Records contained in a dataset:
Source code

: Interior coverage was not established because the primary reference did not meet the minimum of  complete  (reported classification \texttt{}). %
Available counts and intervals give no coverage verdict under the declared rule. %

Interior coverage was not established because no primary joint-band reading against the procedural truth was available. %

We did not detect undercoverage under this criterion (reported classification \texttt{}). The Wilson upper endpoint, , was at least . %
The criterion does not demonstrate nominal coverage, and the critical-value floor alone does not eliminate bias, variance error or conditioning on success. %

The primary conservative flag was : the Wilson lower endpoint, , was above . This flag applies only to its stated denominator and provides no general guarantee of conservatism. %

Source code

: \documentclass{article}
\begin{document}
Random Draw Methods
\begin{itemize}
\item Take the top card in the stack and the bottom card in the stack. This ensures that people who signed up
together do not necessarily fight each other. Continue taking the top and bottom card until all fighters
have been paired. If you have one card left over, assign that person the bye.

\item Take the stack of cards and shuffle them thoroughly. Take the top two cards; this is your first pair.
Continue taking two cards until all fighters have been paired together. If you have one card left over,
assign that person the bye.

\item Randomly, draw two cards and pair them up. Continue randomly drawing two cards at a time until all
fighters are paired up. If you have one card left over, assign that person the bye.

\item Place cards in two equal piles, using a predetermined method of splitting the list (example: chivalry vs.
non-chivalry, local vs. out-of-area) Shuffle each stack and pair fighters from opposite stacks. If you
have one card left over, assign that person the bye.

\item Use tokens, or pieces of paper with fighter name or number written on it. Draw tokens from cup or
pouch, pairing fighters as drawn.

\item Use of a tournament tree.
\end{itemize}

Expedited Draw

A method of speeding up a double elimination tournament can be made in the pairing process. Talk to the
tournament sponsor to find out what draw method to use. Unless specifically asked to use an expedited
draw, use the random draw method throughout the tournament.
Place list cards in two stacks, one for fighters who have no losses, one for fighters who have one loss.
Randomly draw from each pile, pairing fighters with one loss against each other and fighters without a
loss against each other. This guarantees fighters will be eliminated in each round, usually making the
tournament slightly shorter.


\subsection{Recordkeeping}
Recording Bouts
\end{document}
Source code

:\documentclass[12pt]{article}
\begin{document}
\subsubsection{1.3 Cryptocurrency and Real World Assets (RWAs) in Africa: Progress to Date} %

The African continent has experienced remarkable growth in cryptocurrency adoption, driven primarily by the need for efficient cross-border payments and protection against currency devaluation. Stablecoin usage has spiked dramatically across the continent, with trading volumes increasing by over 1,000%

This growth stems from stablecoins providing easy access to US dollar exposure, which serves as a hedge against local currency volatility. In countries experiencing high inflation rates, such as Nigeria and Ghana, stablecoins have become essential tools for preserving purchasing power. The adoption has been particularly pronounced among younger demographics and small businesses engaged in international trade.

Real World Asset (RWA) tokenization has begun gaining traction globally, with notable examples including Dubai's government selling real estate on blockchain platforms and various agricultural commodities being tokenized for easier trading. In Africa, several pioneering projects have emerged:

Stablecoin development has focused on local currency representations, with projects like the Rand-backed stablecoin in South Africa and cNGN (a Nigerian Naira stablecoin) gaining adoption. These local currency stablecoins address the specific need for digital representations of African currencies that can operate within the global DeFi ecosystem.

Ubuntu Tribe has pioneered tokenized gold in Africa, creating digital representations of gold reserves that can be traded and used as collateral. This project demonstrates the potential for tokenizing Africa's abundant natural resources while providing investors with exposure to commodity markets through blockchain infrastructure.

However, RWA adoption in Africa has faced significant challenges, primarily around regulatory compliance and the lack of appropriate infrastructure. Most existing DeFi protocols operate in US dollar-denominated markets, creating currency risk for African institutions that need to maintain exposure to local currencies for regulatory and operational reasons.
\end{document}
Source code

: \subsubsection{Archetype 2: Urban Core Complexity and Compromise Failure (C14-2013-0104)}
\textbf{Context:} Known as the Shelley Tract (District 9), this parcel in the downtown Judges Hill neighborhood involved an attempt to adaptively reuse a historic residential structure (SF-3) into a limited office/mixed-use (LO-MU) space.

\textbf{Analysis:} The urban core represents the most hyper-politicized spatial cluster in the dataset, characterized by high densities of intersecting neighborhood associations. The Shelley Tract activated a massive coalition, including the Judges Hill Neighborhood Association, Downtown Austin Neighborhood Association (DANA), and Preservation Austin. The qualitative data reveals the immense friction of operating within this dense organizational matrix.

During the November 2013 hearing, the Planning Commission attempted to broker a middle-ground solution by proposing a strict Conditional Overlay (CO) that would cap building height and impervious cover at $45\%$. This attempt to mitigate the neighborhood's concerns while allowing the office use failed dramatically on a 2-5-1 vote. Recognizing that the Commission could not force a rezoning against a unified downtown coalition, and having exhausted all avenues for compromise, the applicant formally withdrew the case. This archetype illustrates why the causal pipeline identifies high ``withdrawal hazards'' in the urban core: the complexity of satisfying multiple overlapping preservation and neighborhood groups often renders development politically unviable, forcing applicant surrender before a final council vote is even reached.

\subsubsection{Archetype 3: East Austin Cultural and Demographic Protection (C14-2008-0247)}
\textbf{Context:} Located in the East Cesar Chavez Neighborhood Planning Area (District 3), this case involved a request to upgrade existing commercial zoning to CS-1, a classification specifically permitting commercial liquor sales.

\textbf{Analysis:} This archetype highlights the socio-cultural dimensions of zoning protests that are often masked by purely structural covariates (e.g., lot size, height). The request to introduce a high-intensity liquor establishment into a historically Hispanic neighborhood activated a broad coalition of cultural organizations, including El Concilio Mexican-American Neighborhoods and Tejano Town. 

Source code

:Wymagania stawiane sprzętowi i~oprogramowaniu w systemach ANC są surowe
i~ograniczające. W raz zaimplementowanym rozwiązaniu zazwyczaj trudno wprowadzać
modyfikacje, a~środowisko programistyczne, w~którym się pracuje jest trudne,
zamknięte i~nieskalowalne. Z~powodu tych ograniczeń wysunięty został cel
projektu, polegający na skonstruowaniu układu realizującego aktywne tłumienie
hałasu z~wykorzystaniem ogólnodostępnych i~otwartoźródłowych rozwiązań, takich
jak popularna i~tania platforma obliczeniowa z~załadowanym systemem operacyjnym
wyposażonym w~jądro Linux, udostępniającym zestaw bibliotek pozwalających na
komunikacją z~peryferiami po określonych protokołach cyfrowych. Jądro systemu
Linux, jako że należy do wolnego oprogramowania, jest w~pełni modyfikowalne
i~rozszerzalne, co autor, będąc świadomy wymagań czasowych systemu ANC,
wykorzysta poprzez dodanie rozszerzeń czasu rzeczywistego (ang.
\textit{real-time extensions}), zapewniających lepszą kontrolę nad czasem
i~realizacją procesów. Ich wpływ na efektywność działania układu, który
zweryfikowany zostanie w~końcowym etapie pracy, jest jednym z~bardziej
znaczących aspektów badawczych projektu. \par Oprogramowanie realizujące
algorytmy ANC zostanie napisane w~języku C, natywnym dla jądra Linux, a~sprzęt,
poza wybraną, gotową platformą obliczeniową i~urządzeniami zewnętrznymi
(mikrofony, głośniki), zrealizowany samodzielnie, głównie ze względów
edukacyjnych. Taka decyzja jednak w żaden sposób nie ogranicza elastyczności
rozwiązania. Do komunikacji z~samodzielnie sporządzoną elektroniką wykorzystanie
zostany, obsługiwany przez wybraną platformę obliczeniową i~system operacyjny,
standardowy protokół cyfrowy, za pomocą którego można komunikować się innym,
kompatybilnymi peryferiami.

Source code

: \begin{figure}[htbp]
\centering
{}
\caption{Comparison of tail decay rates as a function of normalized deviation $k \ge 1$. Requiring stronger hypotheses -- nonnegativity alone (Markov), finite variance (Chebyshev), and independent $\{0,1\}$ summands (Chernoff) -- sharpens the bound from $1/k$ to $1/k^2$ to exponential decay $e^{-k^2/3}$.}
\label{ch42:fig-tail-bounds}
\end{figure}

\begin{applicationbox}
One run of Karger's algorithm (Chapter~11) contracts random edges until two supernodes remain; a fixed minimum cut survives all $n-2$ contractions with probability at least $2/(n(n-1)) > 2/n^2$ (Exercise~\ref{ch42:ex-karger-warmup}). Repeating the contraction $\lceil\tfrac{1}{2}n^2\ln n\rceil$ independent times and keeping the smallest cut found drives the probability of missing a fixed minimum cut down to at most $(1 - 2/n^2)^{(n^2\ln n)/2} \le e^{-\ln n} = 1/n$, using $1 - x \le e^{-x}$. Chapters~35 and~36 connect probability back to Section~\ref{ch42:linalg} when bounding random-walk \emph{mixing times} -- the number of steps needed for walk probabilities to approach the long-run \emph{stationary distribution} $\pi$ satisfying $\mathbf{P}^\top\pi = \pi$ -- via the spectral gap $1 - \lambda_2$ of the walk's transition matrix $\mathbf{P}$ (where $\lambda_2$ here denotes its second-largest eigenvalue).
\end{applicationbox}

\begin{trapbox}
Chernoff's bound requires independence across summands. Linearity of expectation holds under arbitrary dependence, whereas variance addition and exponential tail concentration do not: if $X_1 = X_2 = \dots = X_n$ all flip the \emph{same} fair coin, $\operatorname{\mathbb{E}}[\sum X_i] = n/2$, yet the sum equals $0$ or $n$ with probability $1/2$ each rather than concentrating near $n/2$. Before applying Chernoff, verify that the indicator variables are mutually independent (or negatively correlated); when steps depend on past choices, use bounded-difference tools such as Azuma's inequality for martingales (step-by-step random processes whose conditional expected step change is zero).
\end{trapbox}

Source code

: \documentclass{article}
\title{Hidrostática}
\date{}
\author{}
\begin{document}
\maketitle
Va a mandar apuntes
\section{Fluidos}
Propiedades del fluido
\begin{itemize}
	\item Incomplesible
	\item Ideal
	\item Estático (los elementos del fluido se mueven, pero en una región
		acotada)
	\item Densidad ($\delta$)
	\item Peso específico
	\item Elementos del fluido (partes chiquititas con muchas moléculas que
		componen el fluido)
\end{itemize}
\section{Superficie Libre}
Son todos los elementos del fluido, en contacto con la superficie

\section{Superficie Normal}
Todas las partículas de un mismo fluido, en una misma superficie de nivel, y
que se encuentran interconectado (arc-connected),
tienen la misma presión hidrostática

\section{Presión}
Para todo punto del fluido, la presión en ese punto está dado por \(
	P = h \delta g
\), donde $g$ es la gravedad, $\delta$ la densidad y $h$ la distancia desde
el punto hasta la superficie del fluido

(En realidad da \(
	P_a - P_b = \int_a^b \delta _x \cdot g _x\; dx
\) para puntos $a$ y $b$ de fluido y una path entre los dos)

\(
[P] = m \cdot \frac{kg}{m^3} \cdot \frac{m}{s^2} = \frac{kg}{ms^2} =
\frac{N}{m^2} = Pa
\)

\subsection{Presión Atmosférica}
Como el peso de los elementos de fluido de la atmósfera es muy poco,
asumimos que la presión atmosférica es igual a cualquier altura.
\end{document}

Work task:
Using the data above, repeat exactly the lines that begin at the line with "time until all" and end at the line with "draw, use the", both ends included.

Completed exercise:
\item Randomly, draw two cards and pair them up. Continue randomly drawing two cards at a time until all
fighters are paired up. If you have one card left over, assign that person the bye.

\item Place cards in two equal piles, using a predetermined method of splitting the list (example: chivalry vs.
non-chivalry, local vs. out-of-area) Shuffle each stack and pair fighters from opposite stacks. If you
have one card left over, assign that person the bye.

\item Use tokens, or pieces of paper with fighter name or number written on it. Draw tokens from cup or
pouch, pairing fighters as drawn.

\item Use of a tournament tree.
\end{itemize}

Expedited Draw

A method of speeding up a double elimination tournament can be made in the pairing process. Talk to the
tournament sponsor to find out what draw method to use. Unless specifically asked to use an expedited
draw, use the random draw method throughout the tournament.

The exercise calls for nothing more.